I'm not using git-annex as a backup system. I use Tarsnap and my own tool ddar for backups.
I am using git-annex to archive specific large file collections that don't ever change (eg. photos and videos). By storing these collections appropriately in multiple redundant locations, and by also backing up my git-annex repository (using the backup tools above), I have effectively "backed up" my photos. They're as safe as any backup system can make them.
I've come to the conclusion that Amazon Glacier is probably the first good answer since tape drives. 5TB is I think 50$ a month - if you use this data professionally, this is probably worth it. Otherwise maybe still tapes? What's the max. capacity on those these days?
It's a more expensive investment to get started, (as opposed to something like CrashPlan, Carbonite, etc.) but I definitely recommend having a Drobo product hooked up to your network, with regularly scheduled backups to it.
If you got one of the five drive boxes, you could dump 5 2TB drives into it, and likely have enough capacity to store all 5TB of photos, and be able to flip on the option to have two drives crash simultaneously without you losing any data. (you definitely lose space using them, as I have a 1TB and 2TB in mine right now and only have ~900GB available) If you're using a mac, it can even act as a Time Capsule so you can direct Time Machine to back up directly to it. (my wife and I do this, it tends to back up about once a day rather than every hour like Apple promises) Yes, I know it's expensive, but it's nice to know I have a local box (nothing in the cloud!) with all my (and my wife's) data backed up to it, where if a hard drive decides to go kaput, neither of us lose anything.
Getting a "Drobo product" (NAS) won't do much when your house burns down or gets robbed. To be safe, you need your data to be in multiple physical locations.
That's fair enough. However, I do believe that the common case for data loss is that someone's hard drive dies, or you drop a laptop, or your laptop gets stolen, etc. Multiple physical locations provides the best safety, but there is value in having a local backup for when the hard drive dies in your computer.
Also I'm not sure what (NAS) means, and I apologize if I sound like a salesman or something. Wasn't sure how to best describe a line of products made by a company without sounding like one. I was just trying to recommend a solution that I, personally, own and use to cover a pretty common case. And also feeds my slight paranoia of having a lot of my personal data and whatnot on someone else's servers.

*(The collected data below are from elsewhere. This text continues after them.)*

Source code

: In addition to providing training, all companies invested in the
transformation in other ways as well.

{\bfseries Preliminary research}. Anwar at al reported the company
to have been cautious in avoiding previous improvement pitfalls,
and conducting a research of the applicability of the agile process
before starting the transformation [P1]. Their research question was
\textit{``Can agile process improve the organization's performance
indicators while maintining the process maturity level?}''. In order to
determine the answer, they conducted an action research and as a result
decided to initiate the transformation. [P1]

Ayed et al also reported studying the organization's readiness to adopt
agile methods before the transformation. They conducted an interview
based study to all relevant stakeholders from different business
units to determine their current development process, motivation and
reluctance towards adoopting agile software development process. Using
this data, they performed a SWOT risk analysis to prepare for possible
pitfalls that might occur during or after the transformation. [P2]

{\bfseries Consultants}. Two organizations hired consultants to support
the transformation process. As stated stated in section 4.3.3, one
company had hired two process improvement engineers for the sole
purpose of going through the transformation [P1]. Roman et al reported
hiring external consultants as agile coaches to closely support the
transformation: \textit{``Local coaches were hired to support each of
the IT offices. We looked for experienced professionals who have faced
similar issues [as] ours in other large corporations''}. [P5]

As mentioned elsewhere in the thread, what about burning them to 50 triple or quadruple layer Blu-ray Discs (BD-R's) then store them in a fire proof safe?
If you archive disks like this, you need to run software like SpinRite on them ever so often to maintain them. I'd suggest that you do it every time you update your archive on the disks.
Print them twice and store them in different locations.
Or more realistically: batch-resize the photo's so that they are much smaller, and save that version of manageable size somewhere online as a last resort for when a disaster destroys all your current full-sized copies.
I've tried Backblaze, but the upload speed is only a single connection and VERY slow from my part of the world. If the uploading was done via multiple connections, it would be 10X faster. As it is, I still have about 230 days left before my existing data (and that's not even all of it) will be uploaded.
The speed varies with Crashplan as well, but I usually get around a couple of megabits per second at least.
I run it on my home NAS though so it's basically just set-and-forget, meaning that I don't have to remember to keep my Mac online. I just add my photos to the NAS share and it takes care of it from there.
Mirroring is not a backup.
Raid is not a backup.
Hard disks are not supposed to sit on a shelf unplugged for extended periods.
Fine. Now, how the hell do I backup my 5TB of photos? :-( :-(
Edit: Lots of fantastic information here https://news.ycombinator.com/item?id=7371725
Is there any service that can burn my terabytes of data onto multiple copies on "made in japan taiyo yuden" CDR? :-)